This morning started off like most mornings for me when I am home and working from my home office: make my way to the kitchen and fix a pot of coffee.
I have done this exact same thing at least 20,000 times in my life.
Our coffee pot is a simple one consisting of only 3 parts: a glass carafe, the “maker” which essentially boils the water and dispenses it over the coffee grounds, and the filter basket where the coffee grounds sit.
3 parts, of which I am really familiar. In fact, according to Malcom Gladwell in his book Outliers, I am an expert in coffee making 2 times over.
I think you know where this is heading.
This morning I got up, filled the maker with water, put the coffee in the paper filter, put the paper filter in the maker, and turned it on…
Did you notice anything?
That’s right. No filter basket.
Which means that the paper filter with all the grounds in it fell into the large hole in the coffee maker. To say I had a mess is no small statement.
Seeing and recognizing are not the same thing
As I thought about what just happened several ideas came to mind:
Maybe I was still a bit groggy and half asleep.
Had my wife put the filter basket back in the coffee maker where it belonged…

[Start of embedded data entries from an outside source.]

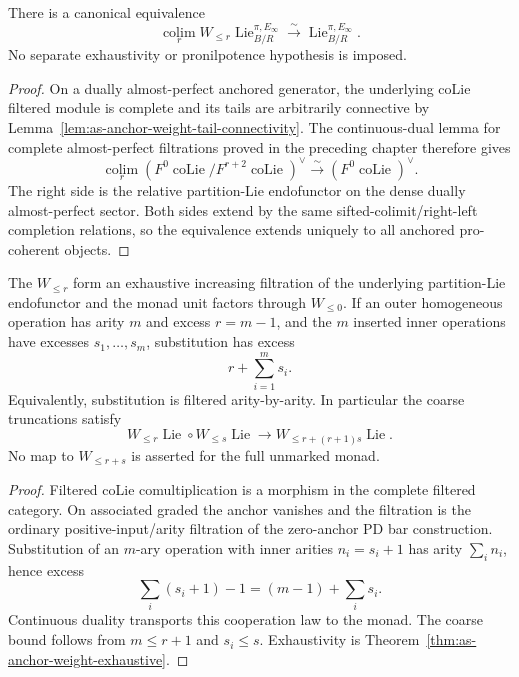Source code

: \begin{theorem}
\label{thm:as-anchor-weight-exhaustive}
There is a canonical equivalence
\[
\boxed{
    \operatorname*{colim}_{r}
    W_{\le r}
    \operatorname{Lie}^{\pi,E_\infty}_{B/R}
    \xrightarrow{\sim}
    \operatorname{Lie}^{\pi,E_\infty}_{B/R}.
}
\]
No separate exhaustivity or pronilpotence hypothesis is imposed.
\end{theorem}

\begin{proof}
On a dually almost-perfect anchored generator, the underlying coLie filtered
module is complete and its tails are arbitrarily connective by
Lemma~\ref{lem:as-anchor-weight-tail-connectivity}.  The continuous-dual
lemma for complete almost-perfect filtrations proved in the preceding chapter
therefore gives
\[
    \operatorname*{colim}_r
    \left(
        F^0\operatorname{coLie}/
        F^{r+2}\operatorname{coLie}
    \right)^\vee
    \xrightarrow{\sim}
    \left(
        F^0\operatorname{coLie}
    \right)^\vee.
\]
The right side is the relative partition-Lie endofunctor on the dense
dually almost-perfect sector.  Both sides extend by the same
sifted-colimit/right-left completion relations, so the equivalence extends
uniquely to all anchored pro-coherent objects.
\end{proof}

\begin{theorem}
\label{prop:as-filtered-partition-monad}
The $W_{\le r}$ form an exhaustive increasing filtration of the underlying
partition-Lie endofunctor and the monad unit factors through $W_{\le0}$.
If an outer homogeneous operation has arity $m$ and excess $r=m-1$, and the
$m$ inserted inner operations have excesses $s_1,\ldots,s_m$, substitution
has excess
\[
\boxed{
    r+\sum_{i=1}^m s_i.
}
\]
Equivalently, substitution is filtered arity-by-arity.  In particular the
coarse truncations satisfy
\[
\boxed{
    W_{\le r}\operatorname{Lie}
    \circ
    W_{\le s}\operatorname{Lie}
    \longrightarrow
    W_{\le r+(r+1)s}\operatorname{Lie}.
}
\]
No map to $W_{\le r+s}$ is asserted for the full unmarked monad.
\end{theorem}

\begin{proof}
Filtered coLie comultiplication is a morphism in the complete filtered
category.  On associated graded the anchor vanishes and the filtration is the
ordinary positive-input/arity filtration of the zero-anchor PD bar
construction.  Substitution of an $m$-ary operation with inner arities
$n_i=s_i+1$ has arity $\sum_i n_i$, hence excess
\[
    \sum_i(s_i+1)-1=(m-1)+\sum_i s_i.
\]
Continuous duality transports this cooperation law to the monad.  The coarse
bound follows from $m\le r+1$ and $s_i\le s$.  Exhaustivity is
Theorem~\ref{thm:as-anchor-weight-exhaustive}.
\end{proof}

If I didn’t have to walk the dog and make coffee, maybe I would have had more time to focus
on the task.
Do you hear the excuses?
I know you do, because if you are honest you likely use similar excuses frequently when things don’t go your way. It is easier to put the blame outside yourself rather than to own what is happening in your world. It is easier to blame the environment, other people, or your circumstances rather than own up to what is happening.
I wasn’t paying close enough attention to what I was doing (even though I am a self-proclaimed coffee making expert).
My wife had nothing to do with my not recognizing the filter basket was not in the coffee maker.
I had more than enough time between 6am and my first meeting at 9am to make coffee and walk the dog.
The real problem for me this morning is that I saw there was no filter basket in the coffee maker. I had to have seen it. I have made over 20,000 pots of coffee in my life. Every pot I have ever made uses the same three functional parts.
Oh, I saw it alright...
I just didn’t recognize it.
To me, this is the essence of being self-aware as a leader: Recognizing when things are not quite right.
Three Tips To Be More Self-Aware
Slow Down Your Routine
Routines take things we used to have to think about and makes them unconscious. This distinction is what Daniel Kahnemen, in his book Thinking Fast and Slow, describes as making System I thinking become System II. It is taking your “gut” feelings and putting some rational thought behind them.
Challenge Your Status Quo
Are the behaviors that have made you successful in the past going to get you where you want to be in the future? Mix it up a bit and learn. This will give you new insights and recognitions, helping you to slow down and think more about what you are doing.
Find a Friend/Coach/Mentor
Not that person who always takes your side or tells you what you want to hear. You need someone who can help you move from seeing to recognizing, then help you experiment with new behaviors so that you know what to practice.
My hope for you is a leader is that you become more self-aware so that you can have an inspirational impact on those you lead.
Thats all for now. I have to go make another pot of coffee.